Mr Platini said that sport by itself can do nothing against organised crime. "Sports justice authorities alone cannot confront this type of challenge with their own tools. And this is where you come into play," he told the Integrity Officers. "In each country and national association, you are there to reinforce the links between football and its disciplinary authorities and the national and continental police and judicial instances.
"You bring your knowledge of football and its actors and players to the professionals. You play a crucial role in defending our sport, in the fight against organised crime and to help bring about a cleansing of our competitions at all levels."

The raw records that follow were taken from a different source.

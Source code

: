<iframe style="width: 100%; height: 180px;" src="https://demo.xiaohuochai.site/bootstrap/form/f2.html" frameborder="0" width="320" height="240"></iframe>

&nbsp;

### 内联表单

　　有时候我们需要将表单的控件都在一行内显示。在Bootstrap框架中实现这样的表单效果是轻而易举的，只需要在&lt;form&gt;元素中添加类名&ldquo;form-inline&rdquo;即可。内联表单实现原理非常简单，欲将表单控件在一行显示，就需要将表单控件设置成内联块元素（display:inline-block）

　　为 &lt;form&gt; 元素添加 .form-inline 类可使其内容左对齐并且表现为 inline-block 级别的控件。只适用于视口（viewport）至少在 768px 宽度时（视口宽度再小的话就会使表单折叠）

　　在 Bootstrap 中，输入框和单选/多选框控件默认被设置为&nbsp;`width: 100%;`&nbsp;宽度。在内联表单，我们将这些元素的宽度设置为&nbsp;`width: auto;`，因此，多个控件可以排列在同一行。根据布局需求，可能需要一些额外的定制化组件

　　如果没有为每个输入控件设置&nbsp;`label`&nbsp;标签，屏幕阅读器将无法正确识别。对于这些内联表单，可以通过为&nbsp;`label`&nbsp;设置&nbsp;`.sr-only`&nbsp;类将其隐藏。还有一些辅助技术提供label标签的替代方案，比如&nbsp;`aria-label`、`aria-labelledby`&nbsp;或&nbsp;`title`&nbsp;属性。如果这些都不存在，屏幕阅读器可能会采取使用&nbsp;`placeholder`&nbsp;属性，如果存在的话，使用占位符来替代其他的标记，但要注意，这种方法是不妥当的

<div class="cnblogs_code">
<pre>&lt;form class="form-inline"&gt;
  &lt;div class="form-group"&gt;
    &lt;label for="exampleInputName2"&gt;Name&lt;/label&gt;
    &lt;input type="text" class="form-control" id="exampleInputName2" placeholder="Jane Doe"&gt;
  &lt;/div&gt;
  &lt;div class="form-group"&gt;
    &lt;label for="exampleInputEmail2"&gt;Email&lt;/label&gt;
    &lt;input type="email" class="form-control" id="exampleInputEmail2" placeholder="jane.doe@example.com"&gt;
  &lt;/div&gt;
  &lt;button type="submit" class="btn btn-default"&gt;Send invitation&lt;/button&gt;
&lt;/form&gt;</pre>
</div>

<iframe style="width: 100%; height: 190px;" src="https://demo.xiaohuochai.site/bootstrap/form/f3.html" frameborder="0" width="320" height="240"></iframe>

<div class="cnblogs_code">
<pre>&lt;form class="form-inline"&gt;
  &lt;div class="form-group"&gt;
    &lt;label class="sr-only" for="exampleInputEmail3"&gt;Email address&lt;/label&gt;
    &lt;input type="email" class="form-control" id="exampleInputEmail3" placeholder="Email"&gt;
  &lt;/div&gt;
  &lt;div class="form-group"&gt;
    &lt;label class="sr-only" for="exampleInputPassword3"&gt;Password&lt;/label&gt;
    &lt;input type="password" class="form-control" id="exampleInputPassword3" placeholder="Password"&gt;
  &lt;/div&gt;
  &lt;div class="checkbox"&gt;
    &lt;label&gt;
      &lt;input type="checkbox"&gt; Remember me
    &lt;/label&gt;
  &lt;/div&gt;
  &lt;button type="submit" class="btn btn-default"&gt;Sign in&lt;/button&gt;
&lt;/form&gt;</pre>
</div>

Earlier this year, UEFA's Executive Committee approved a report by its betting/match-fixing working group, which proposed measures that European football should take to address the threat of match-fixing – including the setting up of a network of Integrity Officers at European level.

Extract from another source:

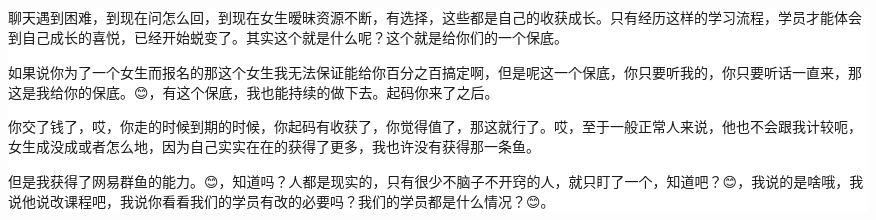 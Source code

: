 聊天遇到困难，到现在问怎么回，到现在女生暧昧资源不断，有选择，这些都是自己的收获成长。只有经历这样的学习流程，学员才能体会到自己成长的喜悦，已经开始蜕变了。其实这个就是什么呢？这个就是给你们的一个保底。

如果说你为了一个女生而报名的那这个女生我无法保证能给你百分之百搞定啊，但是呢这一个保底，你只要听我的，你只要听话一直来，那这是我给你的保底。😊，有这个保底，我也能持续的做下去。起码你来了之后。

你交了钱了，哎，你走的时候到期的时候，你起码有收获了，你觉得值了，那这就行了。哎，至于一般正常人来说，他也不会跟我计较呃，女生成没成或者怎么地，因为自己实实在在的获得了更多，我也许没有获得那一条鱼。

但是我获得了网易群鱼的能力。😊，知道吗？人都是现实的，只有很少不脑子不开窍的人，就只盯了一个，知道吧？😊，我说的是啥哦，我说他说改课程吧，我说你看看我们的学员有改的必要吗？我们的学员都是什么情况？😊。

As well as acting as liaison officers for cooperation between the football authorities and state law enforcement agencies in relation to suspected match-fixing, Integrity Officers will exchange information and experience with the UEFA administration regarding the prosecution of corrupt or criminal practices affecting football. They will monitor disciplinary proceedings and coordinate relevant action, as well as organising educational programmes for players, referees and coaches as part of an effective preventative strategy.
UEFA will make annual funds available to each national member association to help finance the position of Integrity Officer. UEFA's own Integrity Officer will work alongside their national counterpart, supporting the operation of the network and overseeing intelligence gathering and information exchange and experience.
"Our policy is one of zero tolerance to those who are caught," UEFA General Secretary Gianni Infantino told the seminar. "It is crucial that we protect the soul of our sport." The General Secretary emphasised the importance of cooperation between sports organisations and state authorities. "We can help the public prosecutors and authorities," said Mr Infantino, "and they can help us in exchanging information, knowing that we can be very fast in taking very strong decisions and helping them in their cases."